Data items

————

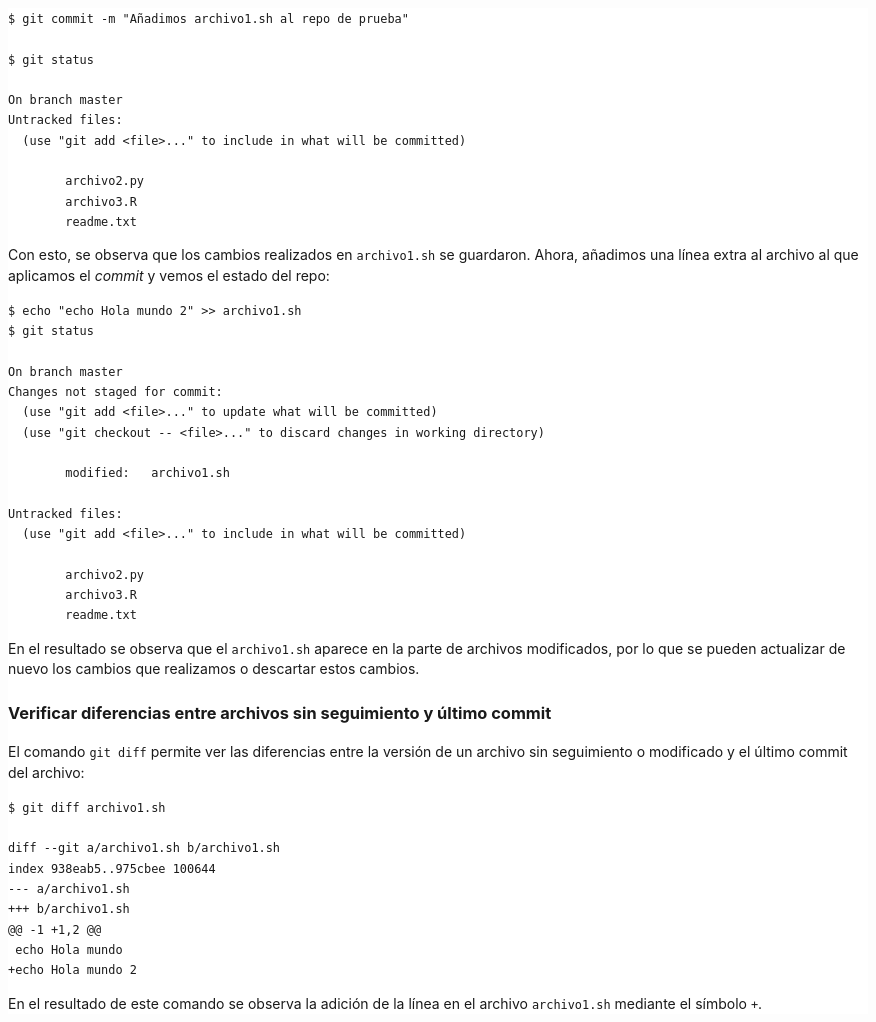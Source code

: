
 ```shell
$ git commit -m "Añadimos archivo1.sh al repo de prueba"

$ git status

On branch master
Untracked files:
  (use "git add <file>..." to include in what will be committed)

        archivo2.py
        archivo3.R
        readme.txt
```
Con esto, se observa que los cambios realizados en `archivo1.sh` se guardaron. Ahora, añadimos una línea extra al archivo al que aplicamos el *commit* y vemos el estado del repo:

```shell 
$ echo "echo Hola mundo 2" >> archivo1.sh
$ git status

On branch master
Changes not staged for commit:
  (use "git add <file>..." to update what will be committed)
  (use "git checkout -- <file>..." to discard changes in working directory)

        modified:   archivo1.sh

Untracked files:
  (use "git add <file>..." to include in what will be committed)

        archivo2.py
        archivo3.R
        readme.txt
```
En el resultado se observa que el `archivo1.sh` aparece en la parte de archivos modificados, por lo que se pueden actualizar de nuevo los cambios que realizamos o descartar estos cambios. 

### Verificar diferencias entre archivos sin seguimiento y último commit
El comando `git diff` permite ver las diferencias entre la versión de un archivo sin seguimiento o modificado y el último commit del archivo: 

```shell
$ git diff archivo1.sh

diff --git a/archivo1.sh b/archivo1.sh
index 938eab5..975cbee 100644
--- a/archivo1.sh
+++ b/archivo1.sh
@@ -1 +1,2 @@
 echo Hola mundo
+echo Hola mundo 2
```
En el resultado de este comando se observa la adición de la línea en el archivo `archivo1.sh` mediante el símbolo `+`.
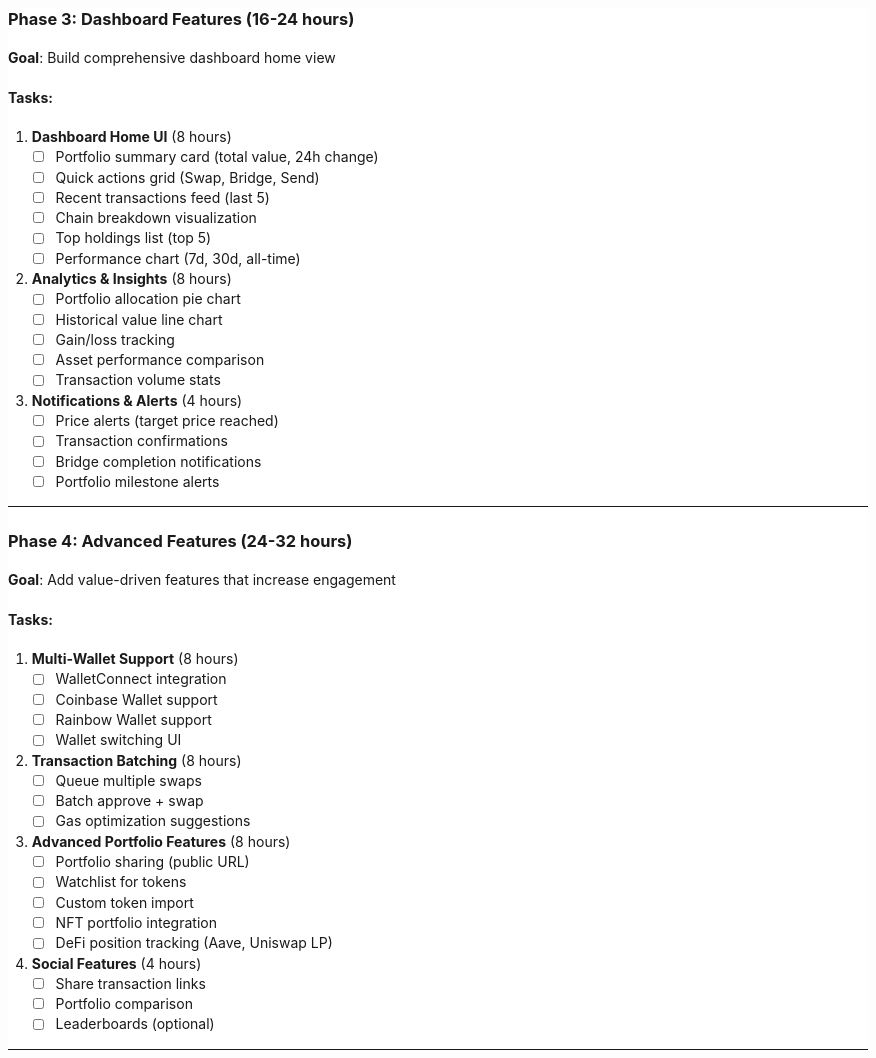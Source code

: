 
### **Phase 3: Dashboard Features** (16-24 hours)
**Goal**: Build comprehensive dashboard home view

#### Tasks:
1. **Dashboard Home UI** (8 hours)
   - [ ] Portfolio summary card (total value, 24h change)
   - [ ] Quick actions grid (Swap, Bridge, Send)
   - [ ] Recent transactions feed (last 5)
   - [ ] Chain breakdown visualization
   - [ ] Top holdings list (top 5)
   - [ ] Performance chart (7d, 30d, all-time)

2. **Analytics & Insights** (8 hours)
   - [ ] Portfolio allocation pie chart
   - [ ] Historical value line chart
   - [ ] Gain/loss tracking
   - [ ] Asset performance comparison
   - [ ] Transaction volume stats

3. **Notifications & Alerts** (4 hours)
   - [ ] Price alerts (target price reached)
   - [ ] Transaction confirmations
   - [ ] Bridge completion notifications
   - [ ] Portfolio milestone alerts

---

### **Phase 4: Advanced Features** (24-32 hours)
**Goal**: Add value-driven features that increase engagement

#### Tasks:
1. **Multi-Wallet Support** (8 hours)
   - [ ] WalletConnect integration
   - [ ] Coinbase Wallet support
   - [ ] Rainbow Wallet support
   - [ ] Wallet switching UI

2. **Transaction Batching** (8 hours)
   - [ ] Queue multiple swaps
   - [ ] Batch approve + swap
   - [ ] Gas optimization suggestions

3. **Advanced Portfolio Features** (8 hours)
   - [ ] Portfolio sharing (public URL)
   - [ ] Watchlist for tokens
   - [ ] Custom token import
   - [ ] NFT portfolio integration
   - [ ] DeFi position tracking (Aave, Uniswap LP)

4. **Social Features** (4 hours)
   - [ ] Share transaction links
   - [ ] Portfolio comparison
   - [ ] Leaderboards (optional)

---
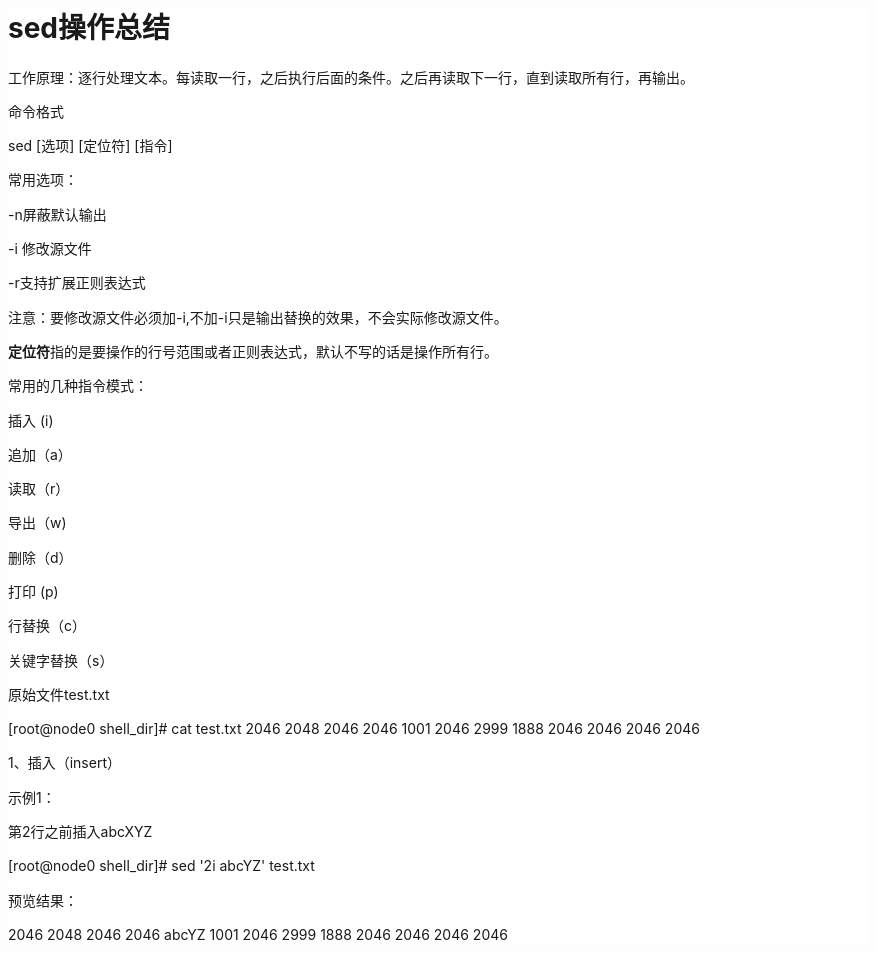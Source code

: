 # sed操作总结

工作原理：逐行处理文本。每读取一行，之后执行后面的条件。之后再读取下一行，直到读取所有行，再输出。



命令格式

sed [选项] [定位符] [指令]



常用选项：

-n屏蔽默认输出

-i 修改源文件

-r支持扩展正则表达式



注意：要修改源文件必须加-i,不加-i只是输出替换的效果，不会实际修改源文件。

**定位符**指的是要操作的行号范围或者正则表达式，默认不写的话是操作所有行。



常用的几种指令模式：

插入 (i)

追加（a）

读取（r）

导出（w)

删除（d）

打印 (p)

行替换（c）

关键字替换（s）

原始文件test.txt 

[root@node0 shell_dir]# cat test.txt 
2046 2048 2046 2046
1001 2046 2999 1888
2046 2046 2046 2046



1、插入（insert）

示例1：

第2行之前插入abcXYZ

[root@node0 shell_dir]# sed '2i abcYZ' test.txt 

预览结果：

2046 2048 2046 2046
abcYZ
1001 2046 2999 1888
2046 2046 2046 2046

————

> What the task requires
In your answer, repeat all the entries exactly, but leave out the pictures.

> Answer box
Source code

:
 ```shell
$ git commit -m "Añadimos archivo1.sh al repo de prueba"

$ git status

On branch master
Untracked files:
  (use "git add <file>..." to include in what will be committed)

        archivo2.py
        archivo3.R
        readme.txt
```
Con esto, se observa que los cambios realizados en `archivo1.sh` se guardaron. Ahora, añadimos una línea extra al archivo al que aplicamos el *commit* y vemos el estado del repo:

```shell 
$ echo "echo Hola mundo 2" >> archivo1.sh
$ git status

On branch master
Changes not staged for commit:
  (use "git add <file>..." to update what will be committed)
  (use "git checkout -- <file>..." to discard changes in working directory)

        modified:   archivo1.sh

Untracked files:
  (use "git add <file>..." to include in what will be committed)

        archivo2.py
        archivo3.R
        readme.txt
```
En el resultado se observa que el `archivo1.sh` aparece en la parte de archivos modificados, por lo que se pueden actualizar de nuevo los cambios que realizamos o descartar estos cambios. 

### Verificar diferencias entre archivos sin seguimiento y último commit
El comando `git diff` permite ver las diferencias entre la versión de un archivo sin seguimiento o modificado y el último commit del archivo: 

```shell
$ git diff archivo1.sh

diff --git a/archivo1.sh b/archivo1.sh
index 938eab5..975cbee 100644
--- a/archivo1.sh
+++ b/archivo1.sh
@@ -1 +1,2 @@
 echo Hola mundo
+echo Hola mundo 2
```
En el resultado de este comando se observa la adición de la línea en el archivo `archivo1.sh` mediante el símbolo `+`.
Source code

: 
### **Phase 3: Dashboard Features** (16-24 hours)
**Goal**: Build comprehensive dashboard home view

#### Tasks:
1. **Dashboard Home UI** (8 hours)
   - [ ] Portfolio summary card (total value, 24h change)
   - [ ] Quick actions grid (Swap, Bridge, Send)
   - [ ] Recent transactions feed (last 5)
   - [ ] Chain breakdown visualization
   - [ ] Top holdings list (top 5)
   - [ ] Performance chart (7d, 30d, all-time)

2. **Analytics & Insights** (8 hours)
   - [ ] Portfolio allocation pie chart
   - [ ] Historical value line chart
   - [ ] Gain/loss tracking
   - [ ] Asset performance comparison
   - [ ] Transaction volume stats

3. **Notifications & Alerts** (4 hours)
   - [ ] Price alerts (target price reached)
   - [ ] Transaction confirmations
   - [ ] Bridge completion notifications
   - [ ] Portfolio milestone alerts

---

### **Phase 4: Advanced Features** (24-32 hours)
**Goal**: Add value-driven features that increase engagement

#### Tasks:
1. **Multi-Wallet Support** (8 hours)
   - [ ] WalletConnect integration
   - [ ] Coinbase Wallet support
   - [ ] Rainbow Wallet support
   - [ ] Wallet switching UI

2. **Transaction Batching** (8 hours)
   - [ ] Queue multiple swaps
   - [ ] Batch approve + swap
   - [ ] Gas optimization suggestions

3. **Advanced Portfolio Features** (8 hours)
   - [ ] Portfolio sharing (public URL)
   - [ ] Watchlist for tokens
   - [ ] Custom token import
   - [ ] NFT portfolio integration
   - [ ] DeFi position tracking (Aave, Uniswap LP)

4. **Social Features** (4 hours)
   - [ ] Share transaction links
   - [ ] Portfolio comparison
   - [ ] Leaderboards (optional)

---
Source code

: # sed操作总结

工作原理：逐行处理文本。每读取一行，之后执行后面的条件。之后再读取下一行，直到读取所有行，再输出。



命令格式

sed [选项] [定位符] [指令]



常用选项：

-n屏蔽默认输出

-i 修改源文件

-r支持扩展正则表达式



注意：要修改源文件必须加-i,不加-i只是输出替换的效果，不会实际修改源文件。

**定位符**指的是要操作的行号范围或者正则表达式，默认不写的话是操作所有行。



常用的几种指令模式：

插入 (i)

追加（a）

读取（r）

导出（w)

删除（d）

打印 (p)

行替换（c）

关键字替换（s）

原始文件test.txt 

[root@node0 shell_dir]# cat test.txt 
2046 2048 2046 2046
1001 2046 2999 1888
2046 2046 2046 2046



1、插入（insert）

示例1：

第2行之前插入abcXYZ

[root@node0 shell_dir]# sed '2i abcYZ' test.txt 

预览结果：

2046 2048 2046 2046
abcYZ
1001 2046 2999 1888
2046 2046 2046 2046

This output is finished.